Even with those limitations, the new rule will give many part-time employees a way to save for retirement that they didn’t have before. The U.S. Bureau of Labor Statistics estimates that about 3.5 million part-time workers will be able to take advantage of this new rule. The Bureau also states that about 21% of Americans have one or more part-time jobs. The Bureau’s data shows that women are about twice as likely to have part-time jobs as men, in part because of balancing work with family needs.
The SECURE Act does a few things to encourage employers to have 401(k) plans and to deal with the increased administration from having more plan participants. First, employers will have simplified regulations for having a valid plan, called “testing” in 401(k) lingo. Second, employers who set up a new 401(k) plan will be eligible for a tax credit. Third, employers will receive a tax credit if they automatically enroll eligible employees, to encourage greater participation.
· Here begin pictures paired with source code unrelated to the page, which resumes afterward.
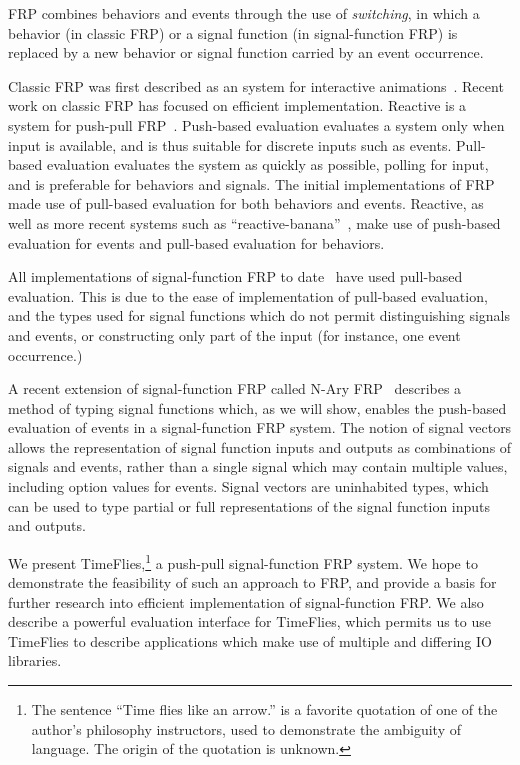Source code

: \documentclass[draft]{llncs}
\begin{document}
FRP combines behaviors and events through the use of {\em switching}, in which
a behavior (in classic FRP) or a signal function (in signal-function FRP) is
replaced by a new behavior or signal function carried by an event occurrence.

Classic FRP was first described as an system for interactive animations~\cite{Elliott1997}.
Recent work on classic FRP has focused on efficient implementation. Reactive is
a system for push-pull FRP~\cite{Elliott2009}. Push-based evaluation evaluates a
system only when input is available, and is thus suitable for discrete inputs
such as events. Pull-based evaluation evaluates the system as quickly as
possible, polling for input, and is preferable for behaviors and signals.
The initial implementations of FRP made use of pull-based evaluation for both
behaviors and events. Reactive, as well as more recent systems such as
``reactive-banana''~\cite{Apfelmus}, make use of push-based evaluation for
events and pull-based evaluation for behaviors.

All implementations of signal-function FRP to date~\cite{Courtney2001-1,Nilsson2002,Nilsson2005,Sculthorpe2011}
have used pull-based evaluation. This is due to the ease of implementation of
pull-based evaluation, and the types used for signal functions which do not
permit distinguishing signals and events, or constructing only part of the
input (for instance, one event occurrence.)

A recent extension of signal-function FRP called N-Ary FRP~\cite{Sculthorpe2011}
describes a method of typing signal functions which, as we will show, enables
the push-based evaluation of events in a signal-function FRP system. The notion
of signal vectors allows the representation of signal function inputs and
outputs as combinations of signals and events, rather than a single signal which
may contain multiple values, including option values for events. Signal vectors
are uninhabited types, which can be used to type partial or full representations
of the signal function inputs and outputs.

We present TimeFlies,\footnote{The sentence ``Time flies like an arrow.'' is a 
favorite quotation of one of the author's philosophy instructors, used to
demonstrate the ambiguity of language. The origin of the quotation is unknown.}
a push-pull signal-function FRP system. We hope to demonstrate the feasibility
of such an approach to FRP, and provide a basis for further research into
efficient implementation of signal-function FRP. We also describe a powerful
evaluation interface for TimeFlies, which permits us to use TimeFlies to
describe applications which make use of multiple and differing IO libraries.
\end{document}
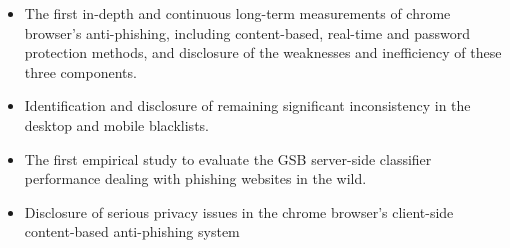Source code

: \documentclass[letterpaper,twocolumn,10pt]{article}
\begin{document}
\begin{itemize}
    \item The first in-depth and continuous long-term measurements of chrome browser's anti-phishing, including content-based, real-time and password protection methods, and disclosure of the weaknesses and inefficiency of these three components.
    \item Identification and disclosure of remaining significant inconsistency in the desktop and mobile blacklists.
    \item The first empirical study to evaluate the GSB server-side classifier performance dealing with phishing websites in the wild.
    \item Disclosure of serious privacy issues in the chrome browser's client-side content-based anti-phishing system
\end{itemize}





 
\end{document}
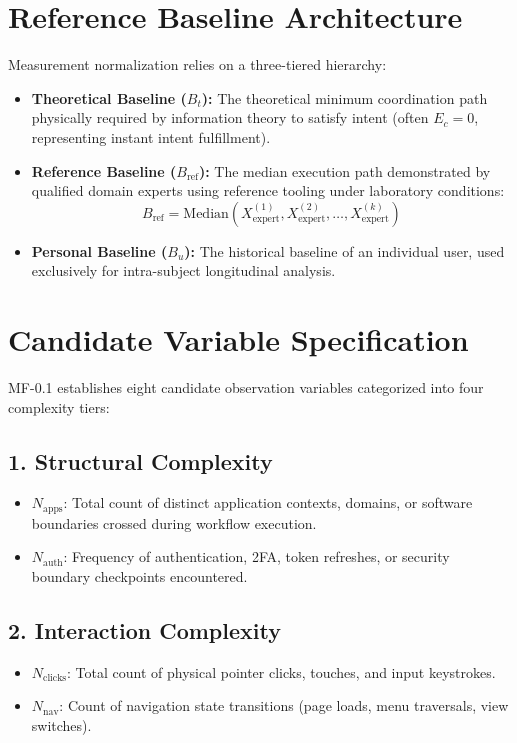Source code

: \documentclass[11pt,a4paper]{article}
\begin{document}
\section{Reference Baseline Architecture}
Measurement normalization relies on a three-tiered hierarchy:
\begin{itemize}
    \item \textbf{Theoretical Baseline ($B_t$):} The theoretical minimum coordination path physically required by information theory to satisfy intent (often $E_c = 0$, representing instant intent fulfillment).
    \item \textbf{Reference Baseline ($B_{\text{ref}}$):} The median execution path demonstrated by qualified domain experts using reference tooling under laboratory conditions:
    \begin{equation}
    B_{\text{ref}} = \text{Median}\left(X_{\text{expert}}^{(1)}, X_{\text{expert}}^{(2)}, \dots, X_{\text{expert}}^{(k)}\right)
    \end{equation}
    \item \textbf{Personal Baseline ($B_u$):} The historical baseline of an individual user, used exclusively for intra-subject longitudinal analysis.
\end{itemize}

\section{Candidate Variable Specification}
MF-0.1 establishes eight candidate observation variables categorized into four complexity tiers:

\subsection{1. Structural Complexity}
\begin{itemize}
    \item $N_{\text{apps}}$: Total count of distinct application contexts, domains, or software boundaries crossed during workflow execution.
    \item $N_{\text{auth}}$: Frequency of authentication, 2FA, token refreshes, or security boundary checkpoints encountered.
\end{itemize}

\subsection{2. Interaction Complexity}
\begin{itemize}
    \item $N_{\text{clicks}}$: Total count of physical pointer clicks, touches, and input keystrokes.
    \item $N_{\text{nav}}$: Count of navigation state transitions (page loads, menu traversals, view switches).
\end{itemize}
\end{document}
Employees who are automatically enrolled can opt out if they choose. However, studies show that few employees actually opt out from automatic enrollment. Employees are more likely to participate in a 401(k) plan if they are automatically enrolled than if they have to take the initiative themselves to enroll.
Because many part-time workers balance family responsibilities, they (along with their full-time colleagues) will like another feature of the SECURE Act. It allows an employee to withdraw up to $5,000 penalty-free from their 401(k) within a year of the birth or adoption of a child to help with the expenses from that event. The downside to that flexibility is that those withdrawals are handy now but deplete retirement savings you may be counting on for later in life.
Since only 55% of the adult population participates in any kind of retirement plan, according to the US Bureau of Labor Statistics, the SECURE Act aims to increase participation and the rate of savings. Adding long-term part-time employees to 401(k) plans is an important part of that approach.